I use astro turf for my iggy found it alot easier to clean and just have to check the edges when i clean him out upto yet i haven't found any problems with it except whe iggy is having his digging sessionit tends to come up really easily so i've used some double sided carpet tape so it makes it harder for him to lift. I coudnt tell you about eggs as mine is a male and the only other viv i have used it in is my cham and again male. I've been using it for past 4 months and it has stood upto the tests upto now


----------



## mutt (Jul 5, 2005)

so its well worth it then gizbo as i am considering getting it for my wd


----------



## gizbo (Apr 28, 2006)

it was defo the best thing I did in my vivs because I was a bit stuck when it came to substate for my chams because of the bits, I did try reptile carpet but he kept getting his feet stuck in the loops but upto yet he quite likes the astro turf and was no probs with humidity and like I said hell of alot cleaner just hose it down with abit of disinfectant and does the job.
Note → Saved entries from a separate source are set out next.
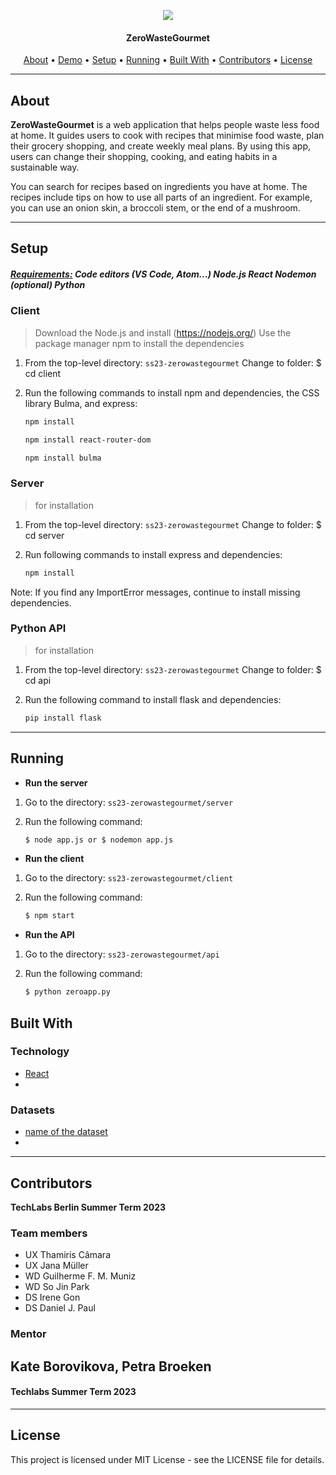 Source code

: <p align="center">
  <img src=logo.png>
  </p>

<h4 align="center">ZeroWasteGourmet</h4>

<p align="center">
  <a href="#about">About</a> •
  <a href="#demo">Demo</a> •
  <a href="#setup">Setup</a> •
  <a href="#running">Running</a> •
  <a href="#built-with">Built With</a> •
  <a href="#contributors">Contributors</a> •
  <a href="#license">License</a>
</p>

---

## About

**ZeroWasteGourmet** is a web application that helps people waste less food at home. It guides users to cook with recipes that minimise food waste, plan their grocery shopping, and create weekly meal plans. By using this app, users can change their shopping, cooking, and eating habits in a sustainable way. 
 
You can search for recipes based on ingredients you have at home. The recipes include tips on how to use all parts of an ingredient. For example, you can use an onion skin, a broccoli stem, or the end of a mushroom.

---

## Setup

##### <a href="#built-with">Requirements:</a> Code editors (VS Code, Atom...) Node.js React Nodemon (optional) Python



### Client 

> Download the Node.js and install (https://nodejs.org/)
Use the package manager npm to install the dependencies

1. From the top-level directory: `ss23-zerowastegourmet`
Change to folder: $ cd client

2. Run the following commands to install npm and dependencies, the CSS library Bulma, and express:

   ```sh
   npm install
   ```
   ```sh
   npm install react-router-dom
   ```
   ```sh
   npm install bulma
   ```

### Server

> for installation

1. From the top-level directory: `ss23-zerowastegourmet`
Change to folder: $ cd server

2. Run following commands to install express and dependencies:

   ```sh
   npm install
   ```

Note: If you find any ImportError messages, continue to install missing dependencies.

### Python API

> for installation

1. From the top-level directory: `ss23-zerowastegourmet`
Change to folder: $ cd api

2. Run the following command to install flask and dependencies:

   ```sh
   pip install flask
   ```
---

## Running 

- **Run the server** 
1. Go to the directory: `ss23-zerowastegourmet/server`

2. Run the following command:

   ```sh
   $ node app.js or $ nodemon app.js
   ```

- **Run the client** 
1. Go to the directory: `ss23-zerowastegourmet/client`

2. Run the following command:

   ```sh
   $ npm start
   ```

- **Run the API** 
1. Go to the directory: `ss23-zerowastegourmet/api`

2. Run the following command:

   ```sh
   $ python zeroapp.py
   ```

## Built With

### Technology

- [React](https://react.dev)
- 

### Datasets

- [ name of the dataset ](https://)
- 
---

## Contributors

**TechLabs Berlin Summer Term 2023**

### Team members

- UX Thamiris Câmara
- UX Jana Müller
- WD Guilherme F. M. Muniz 
- WD So Jin Park 
- DS Irene Gon
- DS Daniel J. Paul

### Mentor
Kate Borovikova, Petra Broeken
- 

#### Techlabs Summer Term 2023

---

## License
This project is licensed under MIT License - see the LICENSE file for details.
Upto now i swear by it was abit expensive but worth it in long run


----------



## mutt (Jul 5, 2005)

thanks gizbo for replying ref astro turf, will have to have a look at that


----------



## cornsnakeman (Feb 2, 2006)

I tried using astroturf as a substitue for grass, but I just couldnt ge t to light!


----------



## mutt (Jul 5, 2005)

cornsnakeman said:


> I tried using astroturf as a substitue for grass, but I just couldnt ge t to light!


 :rotfl: :roll: excellent :lol:


----------